Temos a mesma conversa com data managers, CTOs e líderes de analytics em diferentes indústrias há anos. As ferramentas são sempre diferentes. A história é sempre a mesma. E essa história tem quatro verdades desconfortáveis escondidas dentro dela.

Verdade 1: Mais Ferramentas Não Significam Mais Clareza.

Pergunte a qualquer BI manager pra descrever seu ambiente e você vai ouvir algo como: “Temos Power BI pra Finanças, Qlik pra Operações, Tableau pra Comercial e estamos pilotando algo novo pro time de data science.”

Aí pergunte como os usuários acessam tudo isso.

Pausa.

“URLs diferentes. Senhas diferentes. Cada uma tem uma cara completamente diferente, então os usuários nunca sabem pra onde ir.”

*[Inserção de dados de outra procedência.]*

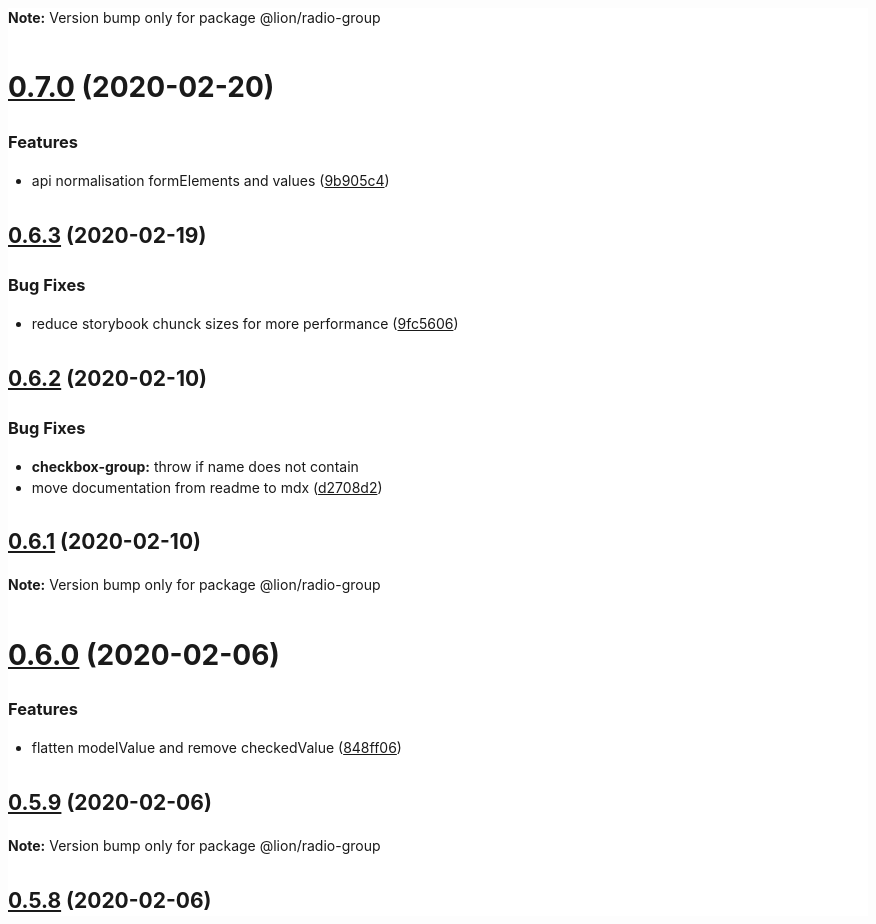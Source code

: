 **Note:** Version bump only for package @lion/radio-group

# [0.7.0](https://github.com/ing-bank/lion/compare/@lion/radio-group@0.6.3...@lion/radio-group@0.7.0) (2020-02-20)

### Features

- api normalisation formElements and values ([9b905c4](https://github.com/ing-bank/lion/commit/9b905c492a0c0d2226cc1d75c73e2e70dc97815a))

## [0.6.3](https://github.com/ing-bank/lion/compare/@lion/radio-group@0.6.2...@lion/radio-group@0.6.3) (2020-02-19)

### Bug Fixes

- reduce storybook chunck sizes for more performance ([9fc5606](https://github.com/ing-bank/lion/commit/9fc560605f5dcf6e9abcf8d58079c59f12750046))

## [0.6.2](https://github.com/ing-bank/lion/compare/@lion/radio-group@0.6.1...@lion/radio-group@0.6.2) (2020-02-10)

### Bug Fixes

- **checkbox-group:** throw if name does not contain [](<[5957cd9](https://github.com/ing-bank/lion/commit/5957cd916507c36e424d795e52112c8c623fd29c)>)
- move documentation from readme to mdx ([d2708d2](https://github.com/ing-bank/lion/commit/d2708d2457e4af9685f76f9d0eb3cdf549b16ab7))

## [0.6.1](https://github.com/ing-bank/lion/compare/@lion/radio-group@0.6.0...@lion/radio-group@0.6.1) (2020-02-10)

**Note:** Version bump only for package @lion/radio-group

# [0.6.0](https://github.com/ing-bank/lion/compare/@lion/radio-group@0.5.9...@lion/radio-group@0.6.0) (2020-02-06)

### Features

- flatten modelValue and remove checkedValue ([848ff06](https://github.com/ing-bank/lion/commit/848ff06887c86532e60d33d2db67d1152910d9cb))

## [0.5.9](https://github.com/ing-bank/lion/compare/@lion/radio-group@0.5.8...@lion/radio-group@0.5.9) (2020-02-06)

**Note:** Version bump only for package @lion/radio-group

## [0.5.8](https://github.com/ing-bank/lion/compare/@lion/radio-group@0.5.7...@lion/radio-group@0.5.8) (2020-02-06)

86% das organizações estão rodando duas ou mais plataformas de BI simultaneamente. Mais de 60% estão rodando quatro ou mais. Isso não são falhas. São o resultado natural de departamentos com necessidades analíticas genuinamente diferentes e um cenário tecnológico que evolui mais rápido do que qualquer estrutura de governança consegue acompanhar.

O problema não é ter múltiplas ferramentas. O problema é que ninguém construiu uma porta de entrada.

Usuários navegam seu ambiente de analytics como uma cidade sem placas de trânsito, dependendo de bookmarks que podem não funcionar, memórias vagas de onde as coisas costumavam estar e um colega que podem ligar quando se perdem. Cada plataforma nova adicionada é mais uma rua sem sinalização.

Então eles desistem. Exportam pro Excel. Param de confiar em dashboards que não conseguem encontrar facilmente. Tomam decisões baseadas no relatório do mês passado que já está aberto no laptop, porque pelo menos sabem onde esse está.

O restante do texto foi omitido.